Quoting Federico Brubacher <fbrubacher at gmail.com>:

> But how to do it with Natural transformations ???

Step back for a moment, and forget about sum.  This is important
because natural transformations are bound up with polymorphism.

Think of the category theory definition of "natural transformation".

Suppose that F and G are functors.  Then a natural transformation
eta : F -> G is a map that takes an object (in Haskell, that's a type;
call it a) and returns a morphism from F(a) to G(a).  It then has to
satisfy a certain coherence condition, which we'll get to in a moment.

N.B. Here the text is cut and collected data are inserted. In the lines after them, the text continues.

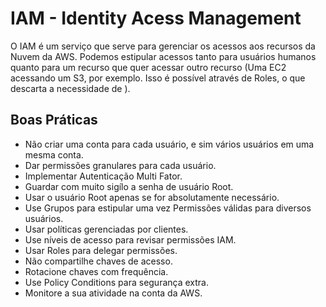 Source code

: # IAM - Identity Acess Management

O IAM é um serviço que serve para gerenciar os acessos aos recursos da Nuvem da AWS.
Podemos estipular acessos tanto para usuários humanos quanto para um recurso que quer acessar outro recurso
(Uma EC2 acessando um S3, por exemplo. Isso é possível através de Roles, o que descarta a necessidade de ).

## Boas Práticas

- Não criar uma conta para cada usuário, e sim vários usuários em uma mesma conta.
- Dar permissões granulares para cada usuário.
- Implementar Autenticação Multi Fator.
- Guardar com muito sigílo a senha de usuário Root.
- Usar o usuário Root apenas se for absolutamente necessário.
- Use Grupos para estipular uma vez Permissões válidas para diversos usuários.
- Usar políticas gerenciadas por clientes.
- Use níveis de acesso para revisar permissões IAM.
- Usar Roles para delegar permissões.
- Não compartilhe chaves de acesso.
- Rotacione chaves com frequência.
- Use Policy Conditions para segurança extra.
- Monitore a sua atividade na conta da AWS.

So what you'd like is something like this:

eta :: (some type a) -> (F a -> G a)

where F and G are functors.

Note that this type would be wrong:

eta :: a -> (F a -> G a)

because the first argument of eta would be a _value_ of type a.  We
want to pass in an actual type, instead.

It turns out that Haskell does this implicitly.  The real type of eta
is this:

eta :: forall a. F a -> G a

and in the implementation, the "forall a" indicates that a hidden
argument which represents the type "a" is passed to eta first.

Sorry if I didn't explain that well.  Let me know if I need to expand
on that.

OK, now, the coherence condition.  If you translate it into Haskell,
it looks like this.  For any f :: A -> B, then:

fmap f . eta = eta . fmap f

If you haven't seen fmap before, it is the same as the "map" operation
on lists, but generalised to arbitrary functors.  There is an instance,
for example, for Maybe:

fmap f (Just x) = Just (f x)
fmap f Nothing = Nothing

And fmap on lists, of course, is just map.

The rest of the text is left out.